A la suite de ce préambule, le contrat définit les remises de base, les conditions d'octroi des bonus quantitatifs et qualitatifs et le bonus dits performance volume.

Si la convention pour 2015 a été acceptée et signée sans discussion par les sociétés Montchapet Automobiles et Est Automobiles, qui font partie du même groupe de distribution d'automobile, la convention dite " convention unique annuelle 2016 " a été proposée par la société Mazda Automobiles France par lettre recommandée du 1er octobre 2015.

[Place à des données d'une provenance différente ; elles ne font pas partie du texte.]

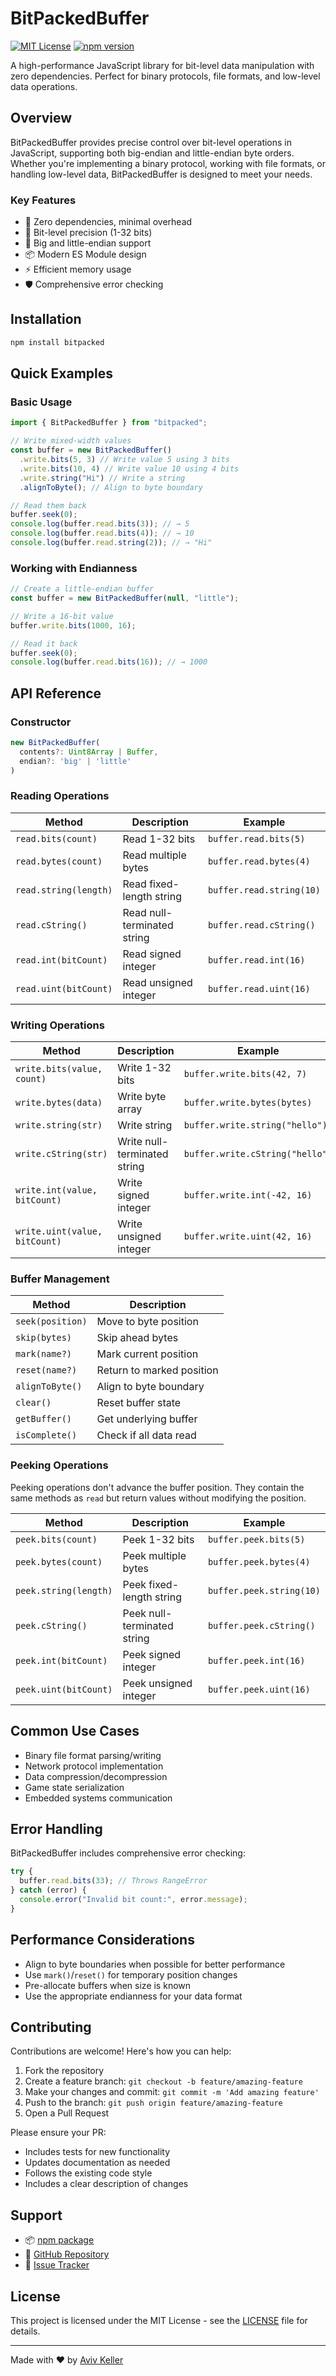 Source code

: # BitPackedBuffer

[![MIT License](https://img.shields.io/badge/License-MIT-blue.svg)](LICENSE)
[![npm version](https://badge.fury.io/js/bitpacked.svg)](https://www.npmjs.com/package/bitpacked)

A high-performance JavaScript library for bit-level data manipulation with zero dependencies. Perfect for binary protocols, file formats, and low-level data operations.

## Overview

BitPackedBuffer provides precise control over bit-level operations in JavaScript, supporting both big-endian and little-endian byte orders. Whether you're implementing a binary protocol, working with file formats, or handling low-level data, BitPackedBuffer is designed to meet your needs.

### Key Features

- 🚀 Zero dependencies, minimal overhead
- 💫 Bit-level precision (1-32 bits)
- 🔄 Big and little-endian support
- 📦 Modern ES Module design
- ⚡ Efficient memory usage
- 🛡️ Comprehensive error checking

## Installation

```bash
npm install bitpacked
```

## Quick Examples

### Basic Usage

<!-- prettier-ignore -->
```javascript
import { BitPackedBuffer } from "bitpacked";

// Write mixed-width values
const buffer = new BitPackedBuffer()
  .write.bits(5, 3) // Write value 5 using 3 bits
  .write.bits(10, 4) // Write value 10 using 4 bits
  .write.string("Hi") // Write a string
  .alignToByte(); // Align to byte boundary

// Read them back
buffer.seek(0);
console.log(buffer.read.bits(3)); // → 5
console.log(buffer.read.bits(4)); // → 10
console.log(buffer.read.string(2)); // → "Hi"
```

### Working with Endianness

```javascript
// Create a little-endian buffer
const buffer = new BitPackedBuffer(null, "little");

// Write a 16-bit value
buffer.write.bits(1000, 16);

// Read it back
buffer.seek(0);
console.log(buffer.read.bits(16)); // → 1000
```

## API Reference

### Constructor

```typescript
new BitPackedBuffer(
  contents?: Uint8Array | Buffer,
  endian?: 'big' | 'little'
)
```

### Reading Operations

| Method                | Description                 | Example                  |
| --------------------- | --------------------------- | ------------------------ |
| `read.bits(count)`    | Read 1-32 bits              | `buffer.read.bits(5)`    |
| `read.bytes(count)`   | Read multiple bytes         | `buffer.read.bytes(4)`   |
| `read.string(length)` | Read fixed-length string    | `buffer.read.string(10)` |
| `read.cString()`      | Read null-terminated string | `buffer.read.cString()`  |
| `read.int(bitCount)`  | Read signed integer         | `buffer.read.int(16)`    |
| `read.uint(bitCount)` | Read unsigned integer       | `buffer.read.uint(16)`   |

### Writing Operations

| Method                        | Description                  | Example                         |
| ----------------------------- | ---------------------------- | ------------------------------- |
| `write.bits(value, count)`    | Write 1-32 bits              | `buffer.write.bits(42, 7)`      |
| `write.bytes(data)`           | Write byte array             | `buffer.write.bytes(bytes)`     |
| `write.string(str)`           | Write string                 | `buffer.write.string("hello")`  |
| `write.cString(str)`          | Write null-terminated string | `buffer.write.cString("hello")` |
| `write.int(value, bitCount)`  | Write signed integer         | `buffer.write.int(-42, 16)`     |
| `write.uint(value, bitCount)` | Write unsigned integer       | `buffer.write.uint(42, 16)`     |

### Buffer Management

| Method           | Description               |
| ---------------- | ------------------------- |
| `seek(position)` | Move to byte position     |
| `skip(bytes)`    | Skip ahead bytes          |
| `mark(name?)`    | Mark current position     |
| `reset(name?)`   | Return to marked position |
| `alignToByte()`  | Align to byte boundary    |
| `clear()`        | Reset buffer state        |
| `getBuffer()`    | Get underlying buffer     |
| `isComplete()`   | Check if all data read    |

### Peeking Operations

Peeking operations don't advance the buffer position. They contain the same methods as `read` but return values without modifying the position.

| Method                | Description                 | Example                  |
| --------------------- | --------------------------- | ------------------------ |
| `peek.bits(count)`    | Peek 1-32 bits              | `buffer.peek.bits(5)`    |
| `peek.bytes(count)`   | Peek multiple bytes         | `buffer.peek.bytes(4)`   |
| `peek.string(length)` | Peek fixed-length string    | `buffer.peek.string(10)` |
| `peek.cString()`      | Peek null-terminated string | `buffer.peek.cString()`  |
| `peek.int(bitCount)`  | Peek signed integer         | `buffer.peek.int(16)`    |
| `peek.uint(bitCount)` | Peek unsigned integer       | `buffer.peek.uint(16)`   |

## Common Use Cases

- Binary file format parsing/writing
- Network protocol implementation
- Data compression/decompression
- Game state serialization
- Embedded systems communication

## Error Handling

BitPackedBuffer includes comprehensive error checking:

```javascript
try {
  buffer.read.bits(33); // Throws RangeError
} catch (error) {
  console.error("Invalid bit count:", error.message);
}
```

## Performance Considerations

- Align to byte boundaries when possible for better performance
- Use `mark()`/`reset()` for temporary position changes
- Pre-allocate buffers when size is known
- Use the appropriate endianness for your data format

## Contributing

Contributions are welcome! Here's how you can help:

1. Fork the repository
2. Create a feature branch: `git checkout -b feature/amazing-feature`
3. Make your changes and commit: `git commit -m 'Add amazing feature'`
4. Push to the branch: `git push origin feature/amazing-feature`
5. Open a Pull Request

Please ensure your PR:

- Includes tests for new functionality
- Updates documentation as needed
- Follows the existing code style
- Includes a clear description of changes

## Support

- 📦 [npm package](https://www.npmjs.com/package/bitpacked)
- 📘 [GitHub Repository](https://github.com/OnlyAviv/bitpackedbuffer)
- 🐛 [Issue Tracker](https://github.com/OnlyAviv/bitpackedbuffer/issues)

## License

This project is licensed under the MIT License - see the [LICENSE](LICENSE) file for details.

---

Made with ❤️ by [Aviv Keller](https://github.com/OnlyAviv)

Par lettre du 17 décembre 2015, la société Est Automobiles a :

- protesté contre le délai de retour fixé au 1er décembre 2015, motif pris de l'article L. 441-7 du Code de commerce, et revendiqué l'application du délai légal allant jusqu'au 1er mars 2016 ;

- contesté le risque de perdre 5 % de marges variables pour un trimestre pour le simple fait qu'un prérequis n'aurait pas été respecté ;

- affirmé qu'un tel mécanisme constitue un déséquilibre significatif, puisqu'il peut priver le concessionnaire des bonus qualitatifs et du bonus volume même si les conditions pour accéder à ces bonus sont réunies, le distributeur continuant de supporter les charges qui s'y rattachent (rémunération des vendeurs, charges de structure et de fonctionnement correspondant aux moyens mis en œuvre pour la vente des véhicules Mazda) ;

- exposé de manière détaillée que plusieurs prérequis sont en eux-mêmes des facteurs de déséquilibre significatif (participation au système OPT, conformité des stocks à la politique commerciale, transmission d'un rapport de gestion accepté par Mazda à l'échéance indiquée) et demandé la suppression de ces prérequis ;

- exposé que le bonus vendeur dédié est déséquilibré en tant qu'il est subordonné non seulement à la présence d'un vendeur dédié à Mazda, mais aussi à la réalisation de 60 % de l'objectif trimestriel, sans possibilité de rattrapage, et demandé l'insertion d'une clause de rattrapage annuel,

- exposé que le bonus CEMI (bonus de 1 % en fonction d'une note attribuée dans le cadre d'une enquête mesurant la satisfaction des clients finaux du concessionnaire) repose sur une note dépendant de facteurs aléatoires et invérifiables et interrogé la société Mazda Automobiles France sur les dispositions prises pour assurer la fiabilité et la transparence de ce système.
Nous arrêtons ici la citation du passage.